**YOUR OBJECTIVE**:
In the entries below, find each line where the word "Launcher" appears and give only the total count of such lines.

**********

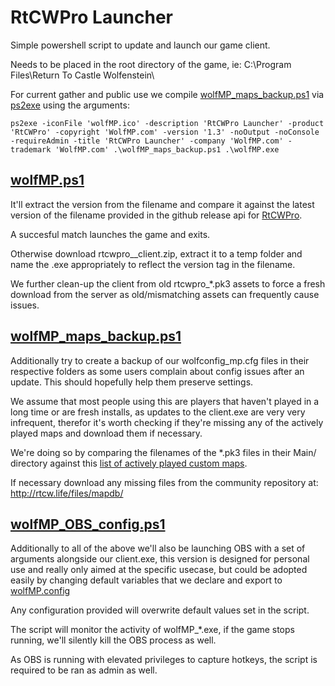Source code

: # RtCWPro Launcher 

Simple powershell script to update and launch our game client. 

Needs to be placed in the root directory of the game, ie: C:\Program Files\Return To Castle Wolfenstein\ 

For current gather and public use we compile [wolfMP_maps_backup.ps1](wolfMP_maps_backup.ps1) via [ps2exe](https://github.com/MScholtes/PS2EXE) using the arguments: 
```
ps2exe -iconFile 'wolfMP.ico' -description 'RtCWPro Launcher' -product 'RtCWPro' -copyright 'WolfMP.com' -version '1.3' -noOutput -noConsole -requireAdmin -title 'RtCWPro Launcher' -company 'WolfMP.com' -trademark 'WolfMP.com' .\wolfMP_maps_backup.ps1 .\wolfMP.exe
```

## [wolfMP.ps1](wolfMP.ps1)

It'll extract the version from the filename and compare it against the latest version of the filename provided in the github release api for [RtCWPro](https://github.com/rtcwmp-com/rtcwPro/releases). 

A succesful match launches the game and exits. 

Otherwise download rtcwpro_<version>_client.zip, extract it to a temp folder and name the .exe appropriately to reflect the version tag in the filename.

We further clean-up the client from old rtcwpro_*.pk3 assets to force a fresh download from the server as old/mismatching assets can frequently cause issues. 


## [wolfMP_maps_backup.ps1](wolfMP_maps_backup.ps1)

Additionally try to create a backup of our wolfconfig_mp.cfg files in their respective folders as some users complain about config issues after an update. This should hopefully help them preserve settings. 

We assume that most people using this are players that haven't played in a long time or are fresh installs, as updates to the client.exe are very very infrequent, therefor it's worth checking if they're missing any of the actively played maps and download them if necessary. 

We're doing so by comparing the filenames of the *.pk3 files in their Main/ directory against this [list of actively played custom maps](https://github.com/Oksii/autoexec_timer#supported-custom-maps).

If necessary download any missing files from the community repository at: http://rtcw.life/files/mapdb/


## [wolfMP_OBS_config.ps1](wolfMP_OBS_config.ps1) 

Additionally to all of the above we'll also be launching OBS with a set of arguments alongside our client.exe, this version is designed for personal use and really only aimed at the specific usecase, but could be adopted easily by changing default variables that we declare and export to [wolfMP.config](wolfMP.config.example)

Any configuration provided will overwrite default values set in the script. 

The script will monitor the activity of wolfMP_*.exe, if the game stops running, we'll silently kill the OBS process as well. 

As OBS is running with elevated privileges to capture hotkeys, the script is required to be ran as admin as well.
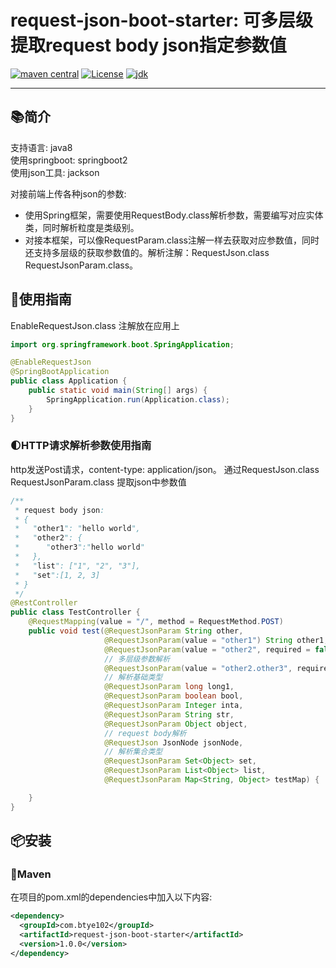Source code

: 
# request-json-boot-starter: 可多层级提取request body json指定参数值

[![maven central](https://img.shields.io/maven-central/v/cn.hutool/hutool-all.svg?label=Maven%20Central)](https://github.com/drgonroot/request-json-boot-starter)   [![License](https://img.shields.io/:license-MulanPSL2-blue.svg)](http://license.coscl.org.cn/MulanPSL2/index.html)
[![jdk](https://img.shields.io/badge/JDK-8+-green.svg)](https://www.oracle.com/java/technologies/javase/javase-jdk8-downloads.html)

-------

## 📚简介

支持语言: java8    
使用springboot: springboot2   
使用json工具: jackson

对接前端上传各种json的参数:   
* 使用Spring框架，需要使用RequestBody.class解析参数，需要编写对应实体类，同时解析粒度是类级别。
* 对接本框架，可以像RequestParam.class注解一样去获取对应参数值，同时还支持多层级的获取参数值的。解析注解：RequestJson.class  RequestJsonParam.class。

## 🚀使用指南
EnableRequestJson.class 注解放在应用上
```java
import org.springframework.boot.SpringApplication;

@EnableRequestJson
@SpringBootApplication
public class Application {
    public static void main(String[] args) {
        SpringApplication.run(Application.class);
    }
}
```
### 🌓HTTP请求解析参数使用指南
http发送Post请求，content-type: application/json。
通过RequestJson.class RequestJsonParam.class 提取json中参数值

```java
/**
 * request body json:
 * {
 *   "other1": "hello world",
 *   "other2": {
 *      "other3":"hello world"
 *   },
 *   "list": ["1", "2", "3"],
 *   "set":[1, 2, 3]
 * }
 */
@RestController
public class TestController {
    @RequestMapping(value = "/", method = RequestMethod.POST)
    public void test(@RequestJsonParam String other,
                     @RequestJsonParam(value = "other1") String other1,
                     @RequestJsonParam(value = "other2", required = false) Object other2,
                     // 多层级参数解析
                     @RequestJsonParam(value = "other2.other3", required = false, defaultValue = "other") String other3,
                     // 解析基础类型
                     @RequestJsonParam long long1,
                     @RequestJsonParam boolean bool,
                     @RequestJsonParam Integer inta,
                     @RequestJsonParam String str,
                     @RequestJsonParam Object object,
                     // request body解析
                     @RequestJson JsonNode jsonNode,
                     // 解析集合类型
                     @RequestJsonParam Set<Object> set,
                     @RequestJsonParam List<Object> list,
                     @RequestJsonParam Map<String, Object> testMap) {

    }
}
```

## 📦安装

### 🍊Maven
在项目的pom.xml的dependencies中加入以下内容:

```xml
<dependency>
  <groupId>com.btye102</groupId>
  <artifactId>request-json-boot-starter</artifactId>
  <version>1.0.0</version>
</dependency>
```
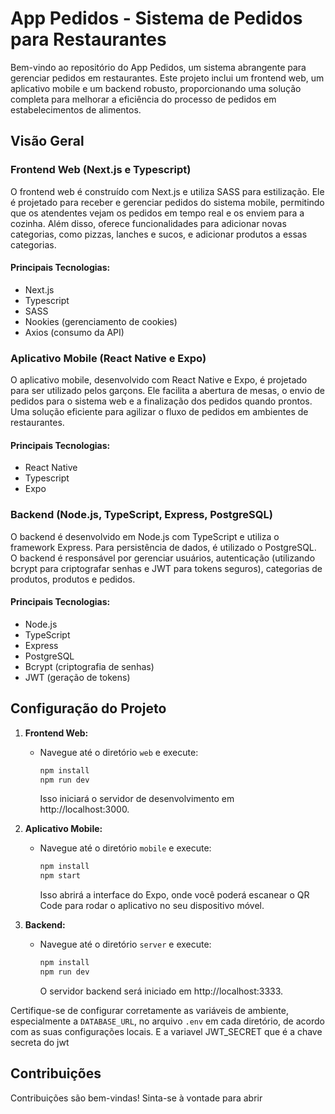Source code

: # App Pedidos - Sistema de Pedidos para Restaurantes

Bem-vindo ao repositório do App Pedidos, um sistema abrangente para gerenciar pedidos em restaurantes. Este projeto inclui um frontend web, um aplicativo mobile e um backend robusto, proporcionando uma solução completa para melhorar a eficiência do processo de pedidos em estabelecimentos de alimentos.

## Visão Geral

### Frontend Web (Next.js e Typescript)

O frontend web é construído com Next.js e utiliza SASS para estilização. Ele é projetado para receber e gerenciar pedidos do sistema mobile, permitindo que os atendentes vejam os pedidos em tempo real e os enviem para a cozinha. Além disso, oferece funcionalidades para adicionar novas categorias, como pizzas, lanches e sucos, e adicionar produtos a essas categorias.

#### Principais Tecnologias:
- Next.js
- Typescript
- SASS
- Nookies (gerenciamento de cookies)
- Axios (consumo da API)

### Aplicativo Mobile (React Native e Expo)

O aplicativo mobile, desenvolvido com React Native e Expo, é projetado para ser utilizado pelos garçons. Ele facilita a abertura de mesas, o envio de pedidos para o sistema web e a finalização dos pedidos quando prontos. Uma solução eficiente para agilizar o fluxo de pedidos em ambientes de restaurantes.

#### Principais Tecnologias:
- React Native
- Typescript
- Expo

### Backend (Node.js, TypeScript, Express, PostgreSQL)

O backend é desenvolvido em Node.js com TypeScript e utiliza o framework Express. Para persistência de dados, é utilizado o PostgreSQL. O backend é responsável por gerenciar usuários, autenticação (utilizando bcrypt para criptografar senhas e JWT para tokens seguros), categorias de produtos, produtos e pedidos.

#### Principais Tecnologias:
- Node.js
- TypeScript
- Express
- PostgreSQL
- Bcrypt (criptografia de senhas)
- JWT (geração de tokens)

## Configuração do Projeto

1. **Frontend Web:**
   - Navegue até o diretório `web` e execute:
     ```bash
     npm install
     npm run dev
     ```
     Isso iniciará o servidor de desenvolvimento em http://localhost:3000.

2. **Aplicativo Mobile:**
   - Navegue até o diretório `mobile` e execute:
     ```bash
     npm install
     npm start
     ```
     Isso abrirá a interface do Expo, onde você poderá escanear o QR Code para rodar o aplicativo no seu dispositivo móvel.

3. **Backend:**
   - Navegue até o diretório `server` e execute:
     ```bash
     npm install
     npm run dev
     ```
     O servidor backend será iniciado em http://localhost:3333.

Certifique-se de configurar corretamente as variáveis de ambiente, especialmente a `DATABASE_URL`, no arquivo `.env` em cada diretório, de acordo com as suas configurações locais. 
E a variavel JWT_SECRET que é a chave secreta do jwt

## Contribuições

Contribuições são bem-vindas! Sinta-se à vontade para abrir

**********

**SOLUTION**:
2